O Brazil não cavou uma vaga com seu Hoje Eu Quero Voltar Sozinho, mas o ganhador, Ida, é excelente e já era previsto sua premiação.

Pra quem ainda não o assistiu, a película se passa na Polônia em 1962 e foca na história de Anna, uma bonita jovem de 18 anos que irá em breve celebrar os votos definitivos para se tornar freira no convento onde vive enquanto órfã desde criança. A madre superiora obriga-a, no entanto, a conhecer antes a única familiar viva, a tia Wanda. Juntas, as duas mulheres embarcam numa viagem à descoberta de si próprias e do passado que têm em comum.

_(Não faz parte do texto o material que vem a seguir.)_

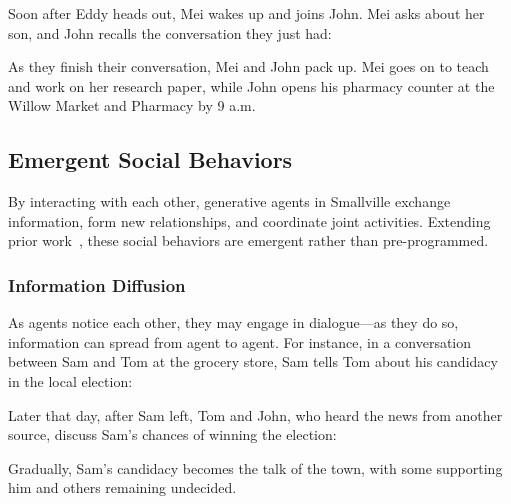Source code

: \begin{quote}

\end{quote}

Soon after Eddy heads out, Mei wakes up and joins John. Mei asks about her son, and John recalls the conversation they just had:

\begin{quote}

\end{quote}

As they finish their conversation, Mei and John pack up. Mei goes on to teach and work on her research paper, while John opens his pharmacy counter at the Willow Market and Pharmacy by 9 a.m. 

\subsection{Emergent Social Behaviors} By interacting with each other, generative agents in Smallville exchange information, form new relationships, and coordinate joint activities. Extending prior work~\cite{9_park2022socialsimulacra}, these social behaviors are emergent rather than pre-programmed. 

\subsubsection{Information Diffusion} As agents notice each other, they may engage in dialogue---as they do so, information can spread from agent to agent. For instance, in a conversation between Sam and Tom at the grocery store, Sam tells Tom about his candidacy in the local election:

\begin{quote}

\end{quote}

Later that day, after Sam left, Tom and John, who heard the news from another source, discuss Sam's chances of winning the election:

\begin{quote}

\end{quote}

Gradually, Sam's candidacy becomes the talk of the town, with some supporting him and others remaining undecided. 

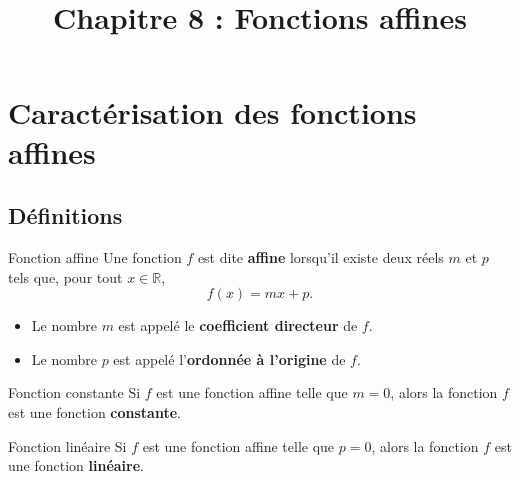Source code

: \documentclass[11pt]{article}
\title{Chapitre 8 : Fonctions affines}
\date{}
\author{}
\begin{document}
\maketitle\thispagestyle{fancy}



\section{Caractérisation des fonctions affines}
\subsection{Définitions}

\begin{defi}{Fonction affine}
  Une fonction $f$ est dite \textbf{affine} lorsqu'il existe deux réels $m$ et
  $p$ tels que, pour tout $x\in\mathbb{R}$, $$f(x)=mx+p.$$
  \begin{itemize}
    \item Le nombre $m$ est appelé le \textbf{coefficient directeur} de $f$.
    \item Le nombre $p$ est appelé l'\textbf{ordonnée à l'origine} de $f$.
  \end{itemize}
\end{defi}

\begin{defi}{Fonction constante}
  Si $f$ est une fonction affine telle que $m=0$, alors la fonction $f$ est une
  fonction \textbf{constante}.
\end{defi}

\begin{defi}{Fonction linéaire}
  Si $f$ est une fonction affine telle que $p=0$, alors la fonction $f$ est une
  fonction \textbf{linéaire}.
\end{defi}
\end{document}
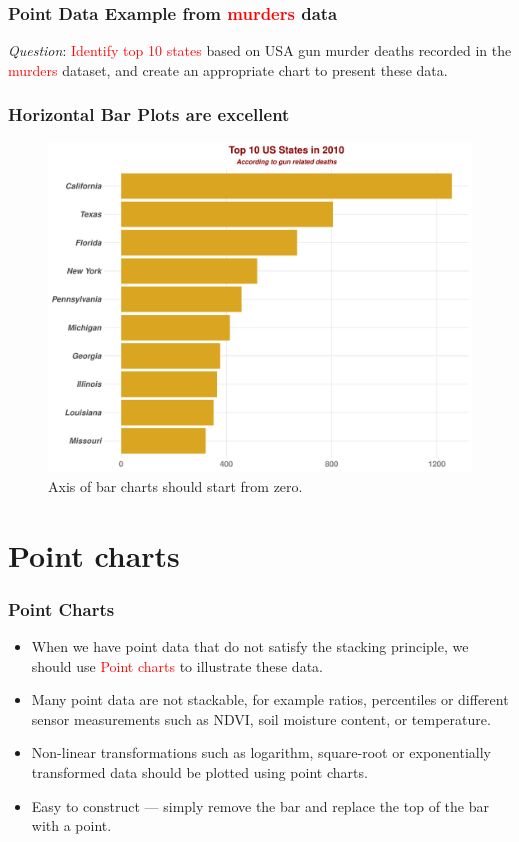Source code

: \documentclass{beamer}
\begin{document}
\begin{frame}\frametitle{Point Data Example from \textcolor{red}{murders} data}
\Large
\textit{Question}: \textcolor{red}{Identify top 10 states} based on USA gun murder deaths recorded in the \textcolor{red}{murders} dataset, and create an appropriate chart to present these data.
\end{frame}


\begin{frame}\frametitle{Horizontal Bar Plots are excellent}
\begin{figure}
\includegraphics[width=0.90\linewidth]{PlotsLec1/BarMurders}
\caption{{\small Axis of bar charts should start from zero}.}
\end{figure}
\end{frame}

\section{Point charts}

\begin{frame}\frametitle{Point Charts}
\begin{itemize}
\item When we have point data that do not satisfy the stacking principle, we should use \textcolor{red}{Point charts} to illustrate these data.
\vspace{0.2in}

\item Many point data are not stackable, for example ratios, percentiles or different sensor measurements such as NDVI, soil moisture content, or temperature.
\vspace{0.2in}

\item Non-linear transformations such as logarithm, square-root or exponentially transformed data should be plotted using point charts.
\vspace{0.2in}

\item Easy to construct --- simply remove the bar and replace the top of the bar with a point. 
\end{itemize}
\end{frame}
\end{document}

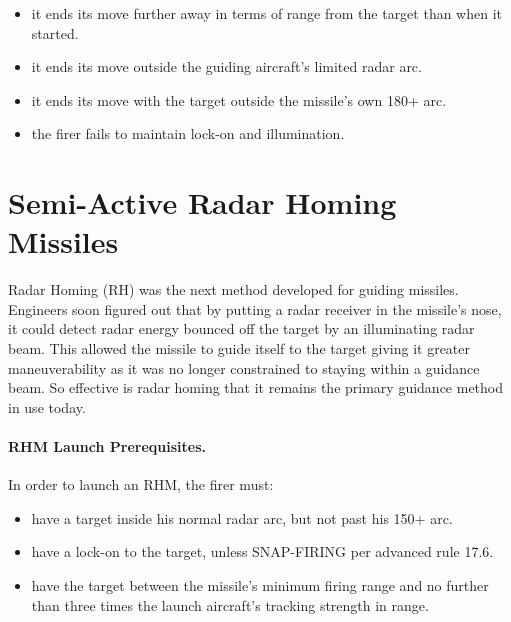 \begin{itemize}

    \item it ends its move further away in terms of range from the target than when it started.

    \item it ends its move outside the guiding aircraft's limited radar arc.

    \item it ends its move with the target outside the missile's own 180+ arc.

    \item the firer fails to maintain lock-on and illumination.

\end{itemize}

\section{Semi-Active Radar Homing Missiles}
\label{rule:semi-active-radar-homing-missiles}

Radar Homing (RH) was the next method developed for guiding missiles. Engineers soon figured out that by putting a radar receiver in the missile's nose, it could detect radar energy bounced off the target by an illuminating radar beam. This allowed the missile to guide itself to the target giving it greater maneuverability as it was no longer constrained to staying within a guidance beam. So effective is radar homing that it remains the primary guidance method in use today.

\paragraph{RHM Launch Prerequisites.} In order to launch an RHM, the firer must:

\begin{itemize}

    \item have a target inside his normal radar arc, but not past his 150+ arc.

    \item have a lock-on to the target, unless SNAP-FIRING per advanced rule 17.6.

    \item have the target between the missile's minimum firing range and no further than three times the launch aircraft's tracking strength in range.

\end{itemize}


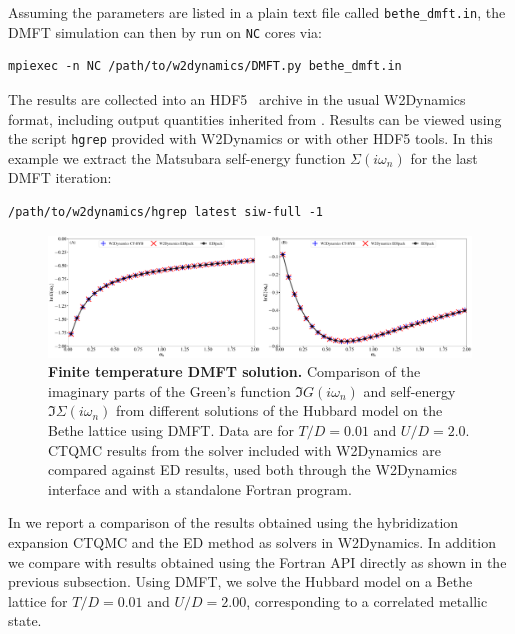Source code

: \documentclass[edipack_sp.tex]{subfiles}
\begin{document}
Assuming the parameters are listed in a plain text file called 
{\tt bethe\_dmft.in}, the DMFT simulation can then by run on {\tt NC} cores via:
\begin{lstlisting}[style=mybash,numbers=none,morekeywords={mpiexec},deletekeywords={in}]
mpiexec -n NC /path/to/w2dynamics/DMFT.py bethe_dmft.in
\end{lstlisting}

The results are collected into an HDF5~\cite{The_HDF_Group_Hierarchical_Data_Format} archive in the usual W2Dynamics format, including output quantities inherited from \NAME. Results can be viewed using the script {\tt hgrep} provided with W2Dynamics or with other HDF5 tools. In this example we extract the Matsubara self-energy function $\Sigma(i\omega_n)$ for the last DMFT iteration:
\begin{lstlisting}[style=mybash,numbers=none]
/path/to/w2dynamics/hgrep latest siw-full -1
\end{lstlisting}

\begin{figure}%
  \includegraphics[width=\linewidth]{figures/figBetheW2D.pdf}
    \caption{\label{figEx1W}%
    \textbf{Finite temperature DMFT solution.}
    Comparison of the imaginary parts of the Green's function $\Im{G}(i\omega_n)$ and self-energy $\Im{\Sigma}(i\omega_n)$ from different solutions of the Hubbard model on the Bethe lattice using DMFT. Data are for $T/D=0.01$ and $U/D=2.0$. CTQMC results from the solver included with W2Dynamics are compared against \NAME ED results, used both through the W2Dynamics interface and with a standalone Fortran program. 
        }
\end{figure}

In  we report a comparison of the results obtained using the hybridization expansion CTQMC and the \NAME ED method as solvers in W2Dynamics. In addition we compare with results obtained using the Fortran API directly as shown in the previous subsection. Using DMFT, we solve the Hubbard model on a Bethe lattice for $T/D=0.01$ and $U/D=2.00$, corresponding to a correlated metallic state. 
\end{document}
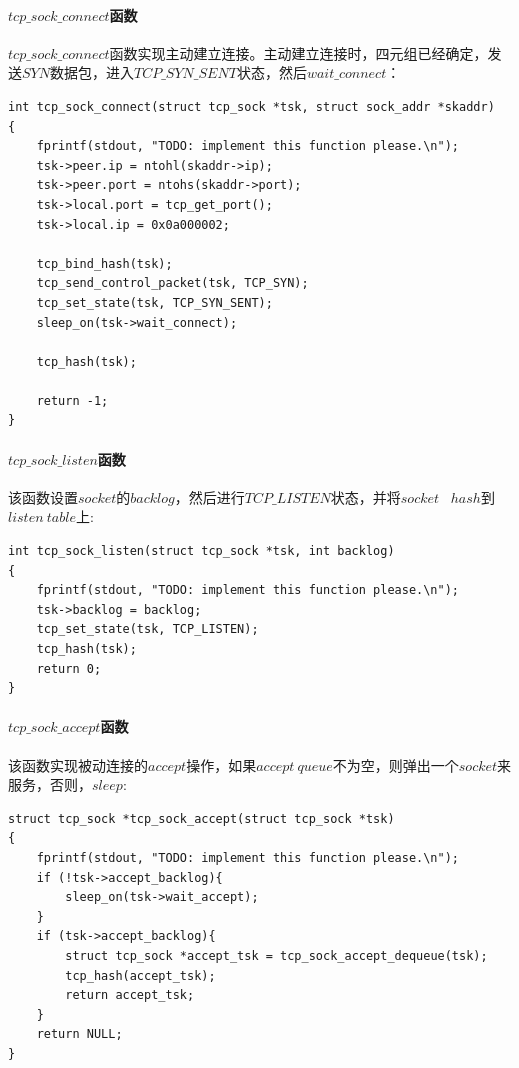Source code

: \documentclass[UTF8,noindent]{ctexart}
\begin{document}
\paragraph{$tcp\_sock\_connect$函数}
$tcp\_sock\_connect$函数实现主动建立连接。主动建立连接时，四元组已经确定，发送$SYN$数据包，进入$TCP\_SYN\_SENT$状态，然后$wait\_connect$：
\begin{lstlisting}
int tcp_sock_connect(struct tcp_sock *tsk, struct sock_addr *skaddr)
{
	fprintf(stdout, "TODO: implement this function please.\n");
	tsk->peer.ip = ntohl(skaddr->ip);
	tsk->peer.port = ntohs(skaddr->port);
	tsk->local.port = tcp_get_port();
	tsk->local.ip = 0x0a000002;

	tcp_bind_hash(tsk);
	tcp_send_control_packet(tsk, TCP_SYN);
	tcp_set_state(tsk, TCP_SYN_SENT);
	sleep_on(tsk->wait_connect);

	tcp_hash(tsk);

	return -1;
}
\end{lstlisting}

\paragraph{$tcp\_sock\_listen$函数}
该函数设置$socket$的$backlog$，然后进行$TCP\_LISTEN$状态，并将$socket$ \ $hash$到$listen\ table$上:
\begin{lstlisting}
int tcp_sock_listen(struct tcp_sock *tsk, int backlog)
{
	fprintf(stdout, "TODO: implement this function please.\n");
	tsk->backlog = backlog;
	tcp_set_state(tsk, TCP_LISTEN);
	tcp_hash(tsk);
	return 0;
}
\end{lstlisting}

\paragraph{$tcp\_sock\_accept$函数}
该函数实现被动连接的$accept$操作，如果$accept\ queue$不为空，则弹出一个$socket$来服务，否则，$sleep$:
\begin{lstlisting}
struct tcp_sock *tcp_sock_accept(struct tcp_sock *tsk)
{
	fprintf(stdout, "TODO: implement this function please.\n");
	if (!tsk->accept_backlog){
		sleep_on(tsk->wait_accept);
	}
	if (tsk->accept_backlog){
		struct tcp_sock *accept_tsk = tcp_sock_accept_dequeue(tsk);
		tcp_hash(accept_tsk);
		return accept_tsk;
	}
	return NULL;
}
\end{lstlisting}
\end{document}
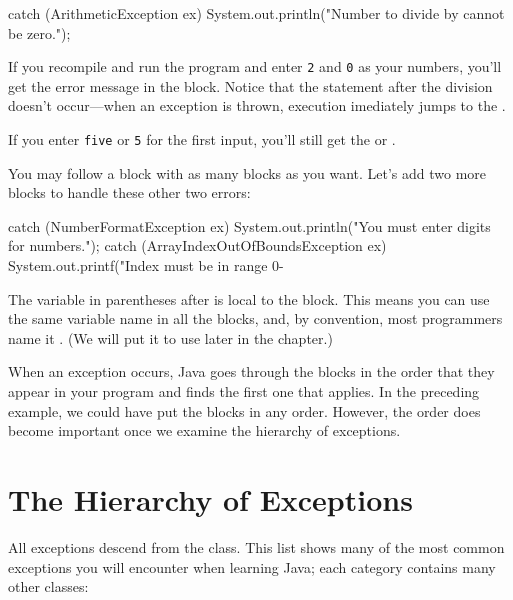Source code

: \begin{code}
catch (ArithmeticException ex) {
    System.out.println("Number to divide by cannot be zero.");
}
\end{code}

If you recompile and run the program and enter \texttt{2} and \texttt{0} as your numbers, you'll get the error message in the  block. Notice that the  statement after the division doesn't occur---when an exception is thrown, execution imediately jumps to the .

If you enter \texttt{five} or \texttt{5} for the first input, you'll still get the  or .
 
You may follow a  block with as many  blocks as you want. Let's add two more  blocks to handle these other two errors:

\begin{code}
catch (NumberFormatException ex) {
    System.out.println("You must enter digits for numbers.");
}
catch (ArrayIndexOutOfBoundsException ex) {
    System.out.printf("Index must be in range 0-%
}
\end{code}

The variable in parentheses after  is local to the  block. This means you can use the same variable name in all the  blocks, and, by convention, most programmers name it . (We will put it to use later in the chapter.)

When an exception occurs, Java goes through the  blocks in the order that they appear in your program and finds the first one that applies. In the preceding example, we could have put the  blocks in any order. However, the order does become important once we examine the hierarchy of exceptions.

\section{The Hierarchy of Exceptions}
All exceptions descend from the  class\footnotemark. This list shows many of the most common exceptions you will encounter when learning Java; each category contains many other classes:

Concorriam ainda na categoria Leviatã (Rússia), Tangerines (Estônia), Timbuktu (Mauritânia) e Relatos Selvagens (Argentina).

Confira o trailer de Ida:

Melhor Curta-Metragem Live Action e Documentário

Essas são duas categorias muito safadas, pois a maior parte das pessoas não tem acesso a esses filmes e os próprios votantes da Academia só sabem do que se trata por que recebem todos eles em DVD no conforto do seu lar e mesmo assim duvido que eles assistam a todos antes de votar.

Dito isso, os vencedores desse ano são The Phone Call de Mat Kirby na categoria Live Action e Crisis Hotline: Veterans Press 1 de Ellen Goosenberg Kent na categoria documentário.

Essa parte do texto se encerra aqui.